Dylan McMahon

No. 63 – Los Angeles Rams
- Position: Center
- Roster status: Active

Personal information
- Born: January 22, 2001 (age 25) Savannah, Georgia, U.S.
- Listed height: 6 ft 3 in (1.91 m)
- Listed weight: 290 lb (132 kg)

Career information
- High school: Savannah Christian (GA)
- College: NC State (2019–2023)
- NFL draft: 2024: 6th round, 190th overall pick

Career history
- Philadelphia Eagles (2024)*; Los Angeles Rams (2024–present);
- * Offseason or practice squad member only

Career NFL statistics as of Week 1, 2026
- Games played: 1
- Games started: 1
- Stats at Pro Football Reference

= Dylan McMahon =

American football player (born 2001)

Dylan McMahon (born January 22, 2001) is an American professional football center for the Los Angeles Rams of the National Football League (NFL). He played college football for the NC State Wolfpack and was selected by the Philadelphia Eagles in the sixth round of the 2024 NFL draft.

==Early life==
McMahon went to high school at Savannah Christian Preparatory School in Savannah, Georgia. While there, he lettered in wrestling and track, finishing second in the state of Georgia as a junior in the shot put and discus. In football, he played both offensive and defensive line in high school. Coming out of high school, he was ranked as a top-10 center nationally in the class of 2019. He committed to playing college football at NC State.

==College career==
McMahon attended NC State University in Raleigh, North Carolina, from 2019 through 2024. In college and beyond, he stuck to playing on the offensive side of the ball.

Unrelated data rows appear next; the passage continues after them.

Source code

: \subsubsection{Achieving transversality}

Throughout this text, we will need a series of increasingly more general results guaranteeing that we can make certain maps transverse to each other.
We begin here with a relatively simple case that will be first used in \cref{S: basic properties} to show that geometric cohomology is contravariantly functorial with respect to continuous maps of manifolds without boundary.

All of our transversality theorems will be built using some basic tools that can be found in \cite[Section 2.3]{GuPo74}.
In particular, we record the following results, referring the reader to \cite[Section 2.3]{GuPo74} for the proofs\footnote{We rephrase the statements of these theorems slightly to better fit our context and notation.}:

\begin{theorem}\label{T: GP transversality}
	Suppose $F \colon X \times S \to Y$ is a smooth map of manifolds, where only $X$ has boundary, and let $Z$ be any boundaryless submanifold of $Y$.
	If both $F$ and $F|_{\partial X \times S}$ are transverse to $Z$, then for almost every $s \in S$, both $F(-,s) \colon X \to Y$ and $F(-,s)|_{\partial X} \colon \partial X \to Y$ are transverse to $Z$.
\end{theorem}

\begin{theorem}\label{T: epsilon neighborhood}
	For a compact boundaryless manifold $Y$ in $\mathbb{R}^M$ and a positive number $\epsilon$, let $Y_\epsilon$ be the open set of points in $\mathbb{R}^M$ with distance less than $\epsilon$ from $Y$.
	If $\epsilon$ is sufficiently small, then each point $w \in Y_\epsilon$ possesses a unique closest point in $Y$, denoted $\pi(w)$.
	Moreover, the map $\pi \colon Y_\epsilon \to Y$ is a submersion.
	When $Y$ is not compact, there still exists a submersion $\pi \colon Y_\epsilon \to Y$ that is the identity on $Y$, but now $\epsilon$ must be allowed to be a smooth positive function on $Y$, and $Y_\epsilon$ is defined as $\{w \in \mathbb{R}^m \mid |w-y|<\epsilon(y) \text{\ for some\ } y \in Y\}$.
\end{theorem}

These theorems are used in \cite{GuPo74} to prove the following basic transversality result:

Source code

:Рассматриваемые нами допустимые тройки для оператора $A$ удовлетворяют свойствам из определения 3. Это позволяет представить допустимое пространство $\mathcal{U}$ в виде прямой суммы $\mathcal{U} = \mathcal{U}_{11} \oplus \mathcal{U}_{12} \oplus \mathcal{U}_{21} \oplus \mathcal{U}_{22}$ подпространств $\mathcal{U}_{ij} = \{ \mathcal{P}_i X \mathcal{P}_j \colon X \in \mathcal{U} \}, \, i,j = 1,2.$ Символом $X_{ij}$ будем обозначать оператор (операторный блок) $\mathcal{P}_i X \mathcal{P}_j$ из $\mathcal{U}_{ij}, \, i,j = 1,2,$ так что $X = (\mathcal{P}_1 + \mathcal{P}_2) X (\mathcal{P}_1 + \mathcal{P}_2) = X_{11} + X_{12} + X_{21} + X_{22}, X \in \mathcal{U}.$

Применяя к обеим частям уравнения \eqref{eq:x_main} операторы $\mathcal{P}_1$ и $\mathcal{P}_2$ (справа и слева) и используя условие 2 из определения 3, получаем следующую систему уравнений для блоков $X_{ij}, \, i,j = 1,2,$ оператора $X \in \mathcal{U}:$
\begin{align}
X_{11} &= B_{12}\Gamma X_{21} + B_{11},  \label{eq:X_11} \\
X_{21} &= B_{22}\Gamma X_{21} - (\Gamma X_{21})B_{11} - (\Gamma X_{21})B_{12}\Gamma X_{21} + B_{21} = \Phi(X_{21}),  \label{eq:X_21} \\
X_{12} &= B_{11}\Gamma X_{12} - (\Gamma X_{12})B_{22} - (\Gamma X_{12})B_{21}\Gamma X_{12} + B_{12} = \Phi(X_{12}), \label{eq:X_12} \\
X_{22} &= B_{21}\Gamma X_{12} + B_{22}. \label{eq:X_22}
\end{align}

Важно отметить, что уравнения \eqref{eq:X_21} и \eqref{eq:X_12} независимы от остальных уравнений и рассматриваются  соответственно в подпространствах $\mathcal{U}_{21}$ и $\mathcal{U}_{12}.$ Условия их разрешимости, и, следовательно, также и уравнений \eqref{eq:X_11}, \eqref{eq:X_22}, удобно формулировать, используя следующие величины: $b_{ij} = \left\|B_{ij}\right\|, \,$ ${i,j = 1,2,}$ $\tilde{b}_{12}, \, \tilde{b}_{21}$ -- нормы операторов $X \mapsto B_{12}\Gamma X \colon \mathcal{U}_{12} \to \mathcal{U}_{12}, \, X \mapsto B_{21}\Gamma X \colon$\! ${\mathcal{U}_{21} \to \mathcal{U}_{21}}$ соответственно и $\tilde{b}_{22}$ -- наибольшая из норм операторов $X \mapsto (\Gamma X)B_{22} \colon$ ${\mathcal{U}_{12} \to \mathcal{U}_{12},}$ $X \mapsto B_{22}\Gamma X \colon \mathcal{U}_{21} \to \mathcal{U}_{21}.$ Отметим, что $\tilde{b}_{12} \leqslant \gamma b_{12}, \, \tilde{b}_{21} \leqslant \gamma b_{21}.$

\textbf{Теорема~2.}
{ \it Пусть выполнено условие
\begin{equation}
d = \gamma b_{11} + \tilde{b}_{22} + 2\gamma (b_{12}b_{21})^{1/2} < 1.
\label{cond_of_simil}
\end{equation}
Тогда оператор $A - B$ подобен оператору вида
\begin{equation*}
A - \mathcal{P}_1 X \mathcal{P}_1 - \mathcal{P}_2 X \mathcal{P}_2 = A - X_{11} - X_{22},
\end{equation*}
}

McMahon redshirted his freshman year. In his subsequent four seasons at NC State, he logged 44 career starts. He played all three inside offensive line (OIL) positions in college, starting 22 games at right guard, 14 games at center, and 8 games at left guard. Eleven of those starts at center came during the 2023 season. He also missed two games in 2023 due to a knee sprain.

In his senior season, he earned an All-ACC Honorable Mention at center. He also accepted his invitation to play at the 2024 East–West Shrine Bowl.

==Professional career==

Pre-draft measurables
| Height | Weight | Arm length | Hand span | Wingspan | 40-yard dash | 10-yard split | 20-yard split | 20-yard shuttle | Three-cone drill | Vertical jump | Broad jump | Bench press |
| 6 ft 3+3⁄8 in (1.91 m) | 299 lb (136 kg) | 31+3⁄4 in (0.81 m) | 9+3⁄8 in (0.24 m) | 6 ft 3+1⁄8 in (1.91 m) | 5.10 s | 1.75 s | 2.92 s | 4.33 s | 7.26 s | 33.0 in (0.84 m) | 9 ft 7 in (2.92 m) | 25 reps |
All values from NFL Combine/Pro Day

===Philadelphia Eagles===
McMahon was selected in the sixth round (190th overall) of the 2024 NFL draft by the Philadelphia Eagles. Prior to rookie minicamp, McMahon met Jason Kelce, who spent his entire 13-year career as the Eagles' starting center. Kelce told McMahon, "Undersized center? We have that in common."

McMahon was waived on August 27, 2024, and re-signed to the practice squad.

===Los Angeles Rams===
On September 11, 2024, McMahon was signed by the Los Angeles Rams off the Eagles practice squad.

On August 26, 2025, McMahon was waived by the Rams as part of final roster cuts and re-signed to the practice squad the next day. On January 27, 2026, he signed a reserve/futures contract with Los Angeles.